■ **Source information**:
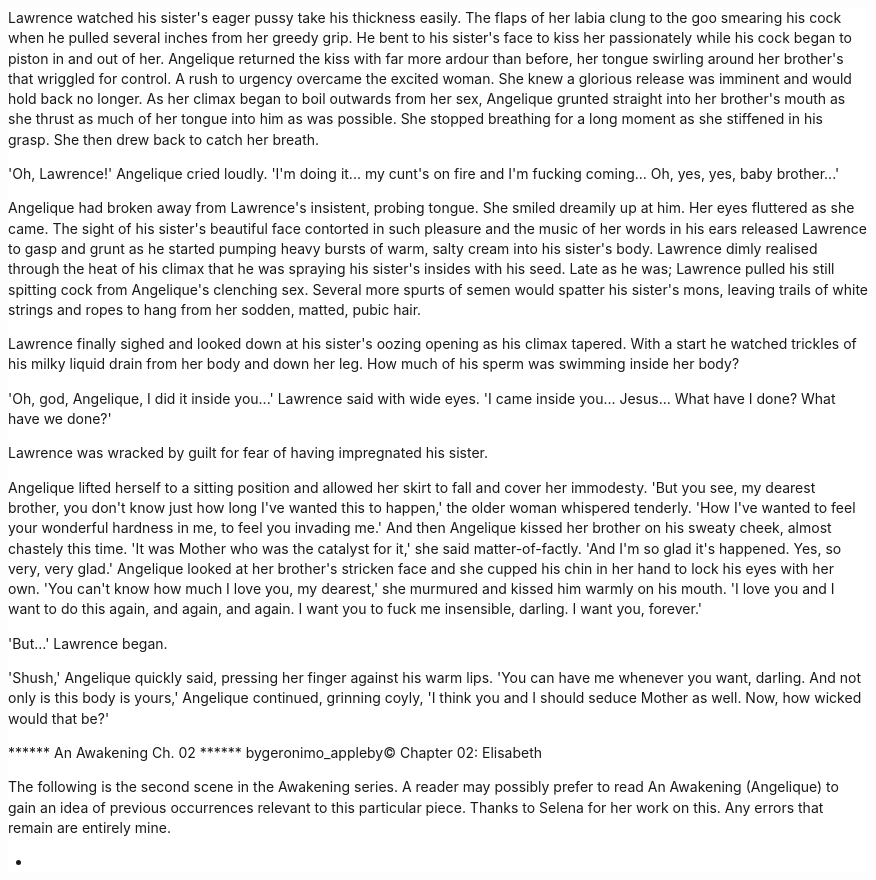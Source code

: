  Lawrence watched his sister's eager pussy take his thickness easily. The flaps of her labia clung to the goo smearing his cock when he pulled several inches from her greedy grip. He bent to his sister's face to kiss her passionately while his cock began to piston in and out of her. Angelique returned the kiss with far more ardour than before, her tongue swirling around her brother's that wriggled for control. A rush to urgency overcame the excited woman. She knew a glorious release was imminent and would hold back no longer. As her climax began to boil outwards from her sex, Angelique grunted straight into her brother's mouth as she thrust as much of her tongue into him as was possible. She stopped breathing for a long moment as she stiffened in his grasp. She then drew back to catch her breath. 

 'Oh, Lawrence!' Angelique cried loudly. 'I'm doing it... my cunt's on fire and I'm fucking coming... Oh, yes, yes, baby brother...' 

 Angelique had broken away from Lawrence's insistent, probing tongue. She smiled dreamily up at him. Her eyes fluttered as she came. The sight of his sister's beautiful face contorted in such pleasure and the music of her words in his ears released Lawrence to gasp and grunt as he started pumping heavy bursts of warm, salty cream into his sister's body. Lawrence dimly realised through the heat of his climax that he was spraying his sister's insides with his seed. Late as he was; Lawrence pulled his still spitting cock from Angelique's clenching sex. Several more spurts of semen would spatter his sister's mons, leaving trails of white strings and ropes to hang from her sodden, matted, pubic hair. 

 Lawrence finally sighed and looked down at his sister's oozing opening as his climax tapered. With a start he watched trickles of his milky liquid drain from her body and down her leg. How much of his sperm was swimming inside her body? 

 'Oh, god, Angelique, I did it inside you...' Lawrence said with wide eyes. 'I came inside you... Jesus... What have I done? What have we done?' 

 Lawrence was wracked by guilt for fear of having impregnated his sister. 

 Angelique lifted herself to a sitting position and allowed her skirt to fall and cover her immodesty. 'But you see, my dearest brother, you don't know just how long I've wanted this to happen,' the older woman whispered tenderly. 'How I've wanted to feel your wonderful hardness in me, to feel you invading me.' And then Angelique kissed her brother on his sweaty cheek, almost chastely this time. 'It was Mother who was the catalyst for it,' she said matter-of-factly. 'And I'm so glad it's happened. Yes, so very, very glad.' Angelique looked at her brother's stricken face and she cupped his chin in her hand to lock his eyes with her own. 'You can't know how much I love you, my dearest,' she murmured and kissed him warmly on his mouth. 'I love you and I want to do this again, and again, and again. I want you to fuck me insensible, darling. I want you, forever.' 

 'But...' Lawrence began. 

 'Shush,' Angelique quickly said, pressing her finger against his warm lips. 'You can have me whenever you want, darling. And not only is this body is yours,' Angelique continued, grinning coyly, 'I think you and I should seduce Mother as well. Now, how wicked would that be?'  

 

 ****** An Awakening Ch. 02 ****** bygeronimo_appleby© Chapter 02: Elisabeth 

 The following is the second scene in the Awakening series. A reader may possibly prefer to read An Awakening (Angelique) to gain an idea of previous occurrences relevant to this particular piece. Thanks to Selena for her work on this. Any errors that remain are entirely mine. 

 *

■ **Your goal**:
Set down the material above exactly as it reads, but not its pictures.

■ **Task solution**:
Source code

:  Lawrence watched his sister's eager pussy take his thickness easily. The flaps of her labia clung to the goo smearing his cock when he pulled several inches from her greedy grip. He bent to his sister's face to kiss her passionately while his cock began to piston in and out of her. Angelique returned the kiss with far more ardour than before, her tongue swirling around her brother's that wriggled for control. A rush to urgency overcame the excited woman. She knew a glorious release was imminent and would hold back no longer. As her climax began to boil outwards from her sex, Angelique grunted straight into her brother's mouth as she thrust as much of her tongue into him as was possible. She stopped breathing for a long moment as she stiffened in his grasp. She then drew back to catch her breath. 

 'Oh, Lawrence!' Angelique cried loudly. 'I'm doing it... my cunt's on fire and I'm fucking coming... Oh, yes, yes, baby brother...' 

 Angelique had broken away from Lawrence's insistent, probing tongue. She smiled dreamily up at him. Her eyes fluttered as she came. The sight of his sister's beautiful face contorted in such pleasure and the music of her words in his ears released Lawrence to gasp and grunt as he started pumping heavy bursts of warm, salty cream into his sister's body. Lawrence dimly realised through the heat of his climax that he was spraying his sister's insides with his seed. Late as he was; Lawrence pulled his still spitting cock from Angelique's clenching sex. Several more spurts of semen would spatter his sister's mons, leaving trails of white strings and ropes to hang from her sodden, matted, pubic hair. 

 Lawrence finally sighed and looked down at his sister's oozing opening as his climax tapered. With a start he watched trickles of his milky liquid drain from her body and down her leg. How much of his sperm was swimming inside her body? 

 'Oh, god, Angelique, I did it inside you...' Lawrence said with wide eyes. 'I came inside you... Jesus... What have I done? What have we done?' 

 Lawrence was wracked by guilt for fear of having impregnated his sister. 

 Angelique lifted herself to a sitting position and allowed her skirt to fall and cover her immodesty. 'But you see, my dearest brother, you don't know just how long I've wanted this to happen,' the older woman whispered tenderly. 'How I've wanted to feel your wonderful hardness in me, to feel you invading me.' And then Angelique kissed her brother on his sweaty cheek, almost chastely this time. 'It was Mother who was the catalyst for it,' she said matter-of-factly. 'And I'm so glad it's happened. Yes, so very, very glad.' Angelique looked at her brother's stricken face and she cupped his chin in her hand to lock his eyes with her own. 'You can't know how much I love you, my dearest,' she murmured and kissed him warmly on his mouth. 'I love you and I want to do this again, and again, and again. I want you to fuck me insensible, darling. I want you, forever.' 

 'But...' Lawrence began. 

 'Shush,' Angelique quickly said, pressing her finger against his warm lips. 'You can have me whenever you want, darling. And not only is this body is yours,' Angelique continued, grinning coyly, 'I think you and I should seduce Mother as well. Now, how wicked would that be?'  

 

 ****** An Awakening Ch. 02 ****** bygeronimo_appleby© Chapter 02: Elisabeth 

 The following is the second scene in the Awakening series. A reader may possibly prefer to read An Awakening (Angelique) to gain an idea of previous occurrences relevant to this particular piece. Thanks to Selena for her work on this. Any errors that remain are entirely mine. 

 *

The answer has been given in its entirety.